● **ACTIVITY**
For each line below that contains the word "filename", make a copy.

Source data
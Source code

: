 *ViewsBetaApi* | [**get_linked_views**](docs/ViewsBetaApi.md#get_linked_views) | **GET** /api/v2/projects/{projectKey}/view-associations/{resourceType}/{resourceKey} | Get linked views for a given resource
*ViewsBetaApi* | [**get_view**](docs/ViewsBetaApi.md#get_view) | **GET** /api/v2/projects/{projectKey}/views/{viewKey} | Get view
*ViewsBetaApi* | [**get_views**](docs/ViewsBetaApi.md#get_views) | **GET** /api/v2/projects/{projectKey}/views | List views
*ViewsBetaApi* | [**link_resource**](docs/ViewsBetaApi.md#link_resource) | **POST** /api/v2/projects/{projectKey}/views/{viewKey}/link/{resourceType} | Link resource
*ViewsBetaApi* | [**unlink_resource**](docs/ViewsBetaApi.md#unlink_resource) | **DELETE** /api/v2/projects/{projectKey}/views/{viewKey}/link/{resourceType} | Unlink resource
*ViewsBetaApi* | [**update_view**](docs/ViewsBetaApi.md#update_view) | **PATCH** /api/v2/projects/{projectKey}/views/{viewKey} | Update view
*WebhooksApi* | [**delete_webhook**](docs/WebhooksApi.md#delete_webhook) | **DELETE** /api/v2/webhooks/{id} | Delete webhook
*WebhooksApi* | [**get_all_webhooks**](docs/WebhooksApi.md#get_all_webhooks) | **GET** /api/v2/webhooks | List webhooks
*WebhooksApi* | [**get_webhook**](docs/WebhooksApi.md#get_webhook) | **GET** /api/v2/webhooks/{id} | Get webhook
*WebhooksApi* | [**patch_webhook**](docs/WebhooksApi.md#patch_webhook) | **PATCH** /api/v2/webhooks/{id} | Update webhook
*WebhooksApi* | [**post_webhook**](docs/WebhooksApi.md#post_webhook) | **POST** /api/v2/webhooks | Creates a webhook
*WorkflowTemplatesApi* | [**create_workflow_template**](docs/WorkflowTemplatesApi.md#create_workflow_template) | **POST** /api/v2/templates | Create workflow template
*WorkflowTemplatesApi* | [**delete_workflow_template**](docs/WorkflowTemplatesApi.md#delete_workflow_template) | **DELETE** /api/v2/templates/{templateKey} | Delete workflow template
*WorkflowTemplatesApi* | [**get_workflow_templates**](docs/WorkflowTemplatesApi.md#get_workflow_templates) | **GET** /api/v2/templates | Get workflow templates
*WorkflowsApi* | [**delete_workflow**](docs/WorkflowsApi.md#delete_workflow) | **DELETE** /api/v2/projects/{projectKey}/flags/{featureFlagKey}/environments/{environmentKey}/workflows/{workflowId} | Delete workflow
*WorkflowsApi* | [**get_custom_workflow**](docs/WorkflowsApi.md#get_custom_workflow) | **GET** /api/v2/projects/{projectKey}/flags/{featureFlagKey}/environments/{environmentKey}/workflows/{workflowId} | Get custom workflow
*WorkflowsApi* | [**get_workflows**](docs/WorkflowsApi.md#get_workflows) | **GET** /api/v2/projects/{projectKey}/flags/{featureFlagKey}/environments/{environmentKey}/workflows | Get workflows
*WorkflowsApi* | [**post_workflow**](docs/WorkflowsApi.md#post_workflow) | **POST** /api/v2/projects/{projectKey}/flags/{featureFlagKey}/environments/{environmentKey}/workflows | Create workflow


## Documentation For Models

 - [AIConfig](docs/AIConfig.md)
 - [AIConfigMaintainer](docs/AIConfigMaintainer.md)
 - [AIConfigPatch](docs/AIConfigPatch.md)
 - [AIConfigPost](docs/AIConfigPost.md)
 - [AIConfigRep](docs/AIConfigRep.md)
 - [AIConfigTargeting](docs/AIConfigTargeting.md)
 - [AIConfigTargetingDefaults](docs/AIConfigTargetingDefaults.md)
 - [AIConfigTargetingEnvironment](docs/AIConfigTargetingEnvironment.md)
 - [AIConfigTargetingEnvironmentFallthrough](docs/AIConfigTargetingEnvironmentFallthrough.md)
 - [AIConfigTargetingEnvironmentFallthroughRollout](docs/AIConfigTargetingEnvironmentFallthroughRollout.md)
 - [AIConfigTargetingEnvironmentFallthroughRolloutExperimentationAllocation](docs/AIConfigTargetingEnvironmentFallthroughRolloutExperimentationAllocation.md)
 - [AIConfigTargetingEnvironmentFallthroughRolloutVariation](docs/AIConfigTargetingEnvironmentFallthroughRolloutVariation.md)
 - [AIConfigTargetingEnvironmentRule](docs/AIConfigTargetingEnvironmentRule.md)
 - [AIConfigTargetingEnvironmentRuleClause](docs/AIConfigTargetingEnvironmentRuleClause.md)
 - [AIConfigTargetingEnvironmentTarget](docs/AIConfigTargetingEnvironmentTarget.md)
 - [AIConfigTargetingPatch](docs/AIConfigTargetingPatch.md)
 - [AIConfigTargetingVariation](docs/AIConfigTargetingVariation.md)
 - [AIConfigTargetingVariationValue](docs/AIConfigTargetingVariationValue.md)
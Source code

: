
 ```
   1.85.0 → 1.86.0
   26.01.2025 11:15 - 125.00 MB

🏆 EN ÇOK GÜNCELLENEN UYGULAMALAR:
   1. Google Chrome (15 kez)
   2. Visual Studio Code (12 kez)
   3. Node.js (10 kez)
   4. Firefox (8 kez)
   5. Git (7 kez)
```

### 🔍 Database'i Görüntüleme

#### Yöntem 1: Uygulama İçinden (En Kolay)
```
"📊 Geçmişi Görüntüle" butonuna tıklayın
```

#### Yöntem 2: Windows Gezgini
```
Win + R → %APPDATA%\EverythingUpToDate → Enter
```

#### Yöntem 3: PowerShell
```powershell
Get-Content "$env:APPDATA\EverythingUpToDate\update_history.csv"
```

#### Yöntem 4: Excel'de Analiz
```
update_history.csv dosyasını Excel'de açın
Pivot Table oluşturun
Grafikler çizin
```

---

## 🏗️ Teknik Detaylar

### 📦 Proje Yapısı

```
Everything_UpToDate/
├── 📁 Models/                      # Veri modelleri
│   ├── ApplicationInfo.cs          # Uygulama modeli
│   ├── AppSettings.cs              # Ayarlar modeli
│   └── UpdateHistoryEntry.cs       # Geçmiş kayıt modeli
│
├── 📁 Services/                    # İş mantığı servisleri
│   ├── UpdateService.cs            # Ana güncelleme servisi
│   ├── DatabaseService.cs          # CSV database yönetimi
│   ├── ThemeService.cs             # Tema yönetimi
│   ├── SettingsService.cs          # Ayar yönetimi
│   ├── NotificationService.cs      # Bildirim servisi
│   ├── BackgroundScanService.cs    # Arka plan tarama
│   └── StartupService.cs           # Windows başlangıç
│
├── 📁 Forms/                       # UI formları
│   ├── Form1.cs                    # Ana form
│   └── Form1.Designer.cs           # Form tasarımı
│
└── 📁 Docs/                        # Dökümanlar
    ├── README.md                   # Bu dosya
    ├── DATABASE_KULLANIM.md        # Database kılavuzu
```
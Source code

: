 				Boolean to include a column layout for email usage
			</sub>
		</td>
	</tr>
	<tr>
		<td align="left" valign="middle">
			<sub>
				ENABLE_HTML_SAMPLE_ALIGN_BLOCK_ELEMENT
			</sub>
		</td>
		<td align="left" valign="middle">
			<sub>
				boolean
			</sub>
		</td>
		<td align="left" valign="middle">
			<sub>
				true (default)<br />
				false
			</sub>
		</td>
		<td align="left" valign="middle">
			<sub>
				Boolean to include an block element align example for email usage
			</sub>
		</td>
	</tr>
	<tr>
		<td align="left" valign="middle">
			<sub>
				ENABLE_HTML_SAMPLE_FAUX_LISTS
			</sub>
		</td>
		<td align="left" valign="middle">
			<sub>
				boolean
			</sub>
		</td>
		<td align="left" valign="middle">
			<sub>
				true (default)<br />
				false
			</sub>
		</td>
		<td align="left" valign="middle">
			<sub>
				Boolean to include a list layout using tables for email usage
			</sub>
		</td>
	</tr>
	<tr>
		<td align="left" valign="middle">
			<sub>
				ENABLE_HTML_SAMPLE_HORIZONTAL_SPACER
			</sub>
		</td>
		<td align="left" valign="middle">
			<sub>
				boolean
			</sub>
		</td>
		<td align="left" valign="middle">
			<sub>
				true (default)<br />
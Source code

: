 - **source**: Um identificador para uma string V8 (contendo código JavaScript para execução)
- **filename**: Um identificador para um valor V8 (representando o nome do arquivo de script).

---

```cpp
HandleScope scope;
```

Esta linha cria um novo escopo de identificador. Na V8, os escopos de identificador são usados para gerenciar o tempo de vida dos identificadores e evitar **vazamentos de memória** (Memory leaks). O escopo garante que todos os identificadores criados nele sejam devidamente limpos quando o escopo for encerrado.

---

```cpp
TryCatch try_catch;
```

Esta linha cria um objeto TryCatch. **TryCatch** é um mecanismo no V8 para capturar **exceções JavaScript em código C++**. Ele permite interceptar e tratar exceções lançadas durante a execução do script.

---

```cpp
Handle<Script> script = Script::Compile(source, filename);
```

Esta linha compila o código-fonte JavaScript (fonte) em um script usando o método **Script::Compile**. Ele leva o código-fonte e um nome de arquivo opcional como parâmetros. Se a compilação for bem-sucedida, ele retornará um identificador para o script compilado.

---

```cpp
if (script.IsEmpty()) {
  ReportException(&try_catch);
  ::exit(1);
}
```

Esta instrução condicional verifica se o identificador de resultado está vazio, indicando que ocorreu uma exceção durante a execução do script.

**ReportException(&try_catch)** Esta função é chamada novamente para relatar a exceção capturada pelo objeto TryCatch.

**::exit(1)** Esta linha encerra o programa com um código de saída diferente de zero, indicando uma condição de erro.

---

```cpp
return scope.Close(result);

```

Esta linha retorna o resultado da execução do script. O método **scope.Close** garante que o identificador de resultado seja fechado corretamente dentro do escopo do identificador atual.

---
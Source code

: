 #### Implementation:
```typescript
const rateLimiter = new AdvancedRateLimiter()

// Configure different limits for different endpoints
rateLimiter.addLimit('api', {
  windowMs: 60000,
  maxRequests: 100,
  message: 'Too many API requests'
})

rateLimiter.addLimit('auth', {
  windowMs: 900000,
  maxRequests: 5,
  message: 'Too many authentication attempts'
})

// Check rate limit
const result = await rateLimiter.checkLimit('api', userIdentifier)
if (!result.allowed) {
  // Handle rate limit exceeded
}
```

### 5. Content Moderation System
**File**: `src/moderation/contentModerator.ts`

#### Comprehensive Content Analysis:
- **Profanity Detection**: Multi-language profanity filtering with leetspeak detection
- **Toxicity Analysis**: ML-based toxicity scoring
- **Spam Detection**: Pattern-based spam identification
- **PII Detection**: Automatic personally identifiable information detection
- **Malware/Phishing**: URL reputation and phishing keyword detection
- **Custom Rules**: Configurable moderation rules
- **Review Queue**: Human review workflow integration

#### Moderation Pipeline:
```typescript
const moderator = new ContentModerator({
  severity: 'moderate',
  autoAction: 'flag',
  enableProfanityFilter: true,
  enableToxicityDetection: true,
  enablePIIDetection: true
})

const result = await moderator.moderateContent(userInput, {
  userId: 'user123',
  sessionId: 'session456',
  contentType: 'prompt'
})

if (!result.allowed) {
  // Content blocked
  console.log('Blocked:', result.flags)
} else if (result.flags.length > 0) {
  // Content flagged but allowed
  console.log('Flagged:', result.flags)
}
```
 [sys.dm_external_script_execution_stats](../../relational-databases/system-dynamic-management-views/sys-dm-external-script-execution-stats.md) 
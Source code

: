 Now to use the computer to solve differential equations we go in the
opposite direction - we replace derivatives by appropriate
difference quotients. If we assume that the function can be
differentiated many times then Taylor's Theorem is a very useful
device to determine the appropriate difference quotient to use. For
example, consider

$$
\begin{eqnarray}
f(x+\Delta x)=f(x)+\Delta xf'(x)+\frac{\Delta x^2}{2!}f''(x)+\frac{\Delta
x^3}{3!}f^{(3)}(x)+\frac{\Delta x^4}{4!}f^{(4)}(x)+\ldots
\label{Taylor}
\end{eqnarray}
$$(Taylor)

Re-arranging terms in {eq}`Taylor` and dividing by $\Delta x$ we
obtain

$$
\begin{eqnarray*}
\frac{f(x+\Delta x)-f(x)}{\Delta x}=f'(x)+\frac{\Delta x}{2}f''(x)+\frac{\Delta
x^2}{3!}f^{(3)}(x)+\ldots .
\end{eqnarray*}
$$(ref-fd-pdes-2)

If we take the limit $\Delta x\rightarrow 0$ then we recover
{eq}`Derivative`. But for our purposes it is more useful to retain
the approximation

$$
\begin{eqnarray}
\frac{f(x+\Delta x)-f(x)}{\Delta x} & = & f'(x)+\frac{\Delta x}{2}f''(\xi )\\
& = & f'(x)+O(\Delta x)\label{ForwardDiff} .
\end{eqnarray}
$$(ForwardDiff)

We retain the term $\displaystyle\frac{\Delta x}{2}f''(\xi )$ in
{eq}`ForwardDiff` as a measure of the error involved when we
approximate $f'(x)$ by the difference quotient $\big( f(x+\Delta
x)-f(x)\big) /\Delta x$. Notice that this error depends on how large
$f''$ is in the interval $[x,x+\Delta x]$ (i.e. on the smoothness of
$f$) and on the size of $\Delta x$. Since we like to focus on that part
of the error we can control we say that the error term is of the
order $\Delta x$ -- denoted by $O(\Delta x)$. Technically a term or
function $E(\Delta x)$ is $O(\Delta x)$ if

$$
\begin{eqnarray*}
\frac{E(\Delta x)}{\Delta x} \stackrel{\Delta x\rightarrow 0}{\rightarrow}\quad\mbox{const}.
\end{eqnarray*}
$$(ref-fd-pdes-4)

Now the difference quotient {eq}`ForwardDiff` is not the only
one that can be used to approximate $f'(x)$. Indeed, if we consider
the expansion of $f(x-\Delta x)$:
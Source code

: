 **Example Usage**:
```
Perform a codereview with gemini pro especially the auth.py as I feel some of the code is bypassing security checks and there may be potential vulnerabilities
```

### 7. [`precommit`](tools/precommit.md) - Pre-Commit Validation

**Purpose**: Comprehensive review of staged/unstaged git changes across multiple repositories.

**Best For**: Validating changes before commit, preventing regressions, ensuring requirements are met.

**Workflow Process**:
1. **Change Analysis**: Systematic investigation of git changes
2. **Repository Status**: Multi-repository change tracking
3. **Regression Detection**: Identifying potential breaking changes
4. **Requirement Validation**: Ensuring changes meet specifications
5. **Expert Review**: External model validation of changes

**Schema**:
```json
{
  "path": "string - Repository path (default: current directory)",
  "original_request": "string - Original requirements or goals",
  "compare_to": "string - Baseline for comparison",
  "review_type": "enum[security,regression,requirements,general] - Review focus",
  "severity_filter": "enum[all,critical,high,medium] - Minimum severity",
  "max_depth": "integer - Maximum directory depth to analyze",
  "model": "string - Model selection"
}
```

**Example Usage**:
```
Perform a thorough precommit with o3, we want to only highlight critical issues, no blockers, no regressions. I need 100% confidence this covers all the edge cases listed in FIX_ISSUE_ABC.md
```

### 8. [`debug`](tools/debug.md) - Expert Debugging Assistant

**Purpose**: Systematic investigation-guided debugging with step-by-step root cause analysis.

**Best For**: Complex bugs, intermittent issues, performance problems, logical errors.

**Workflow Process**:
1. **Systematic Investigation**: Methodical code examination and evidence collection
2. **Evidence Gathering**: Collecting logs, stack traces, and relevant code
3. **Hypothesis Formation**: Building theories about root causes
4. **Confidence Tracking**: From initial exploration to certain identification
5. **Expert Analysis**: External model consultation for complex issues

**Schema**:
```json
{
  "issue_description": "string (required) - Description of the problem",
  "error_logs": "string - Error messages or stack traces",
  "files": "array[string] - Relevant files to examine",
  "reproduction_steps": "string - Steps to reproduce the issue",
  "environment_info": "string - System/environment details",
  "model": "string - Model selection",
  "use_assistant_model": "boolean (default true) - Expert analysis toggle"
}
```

● **OUTPUT FOR THIS EXERCISE**
- **filename**: Um identificador para um valor V8 (representando o nome do arquivo de script).
Handle<Script> script = Script::Compile(source, filename);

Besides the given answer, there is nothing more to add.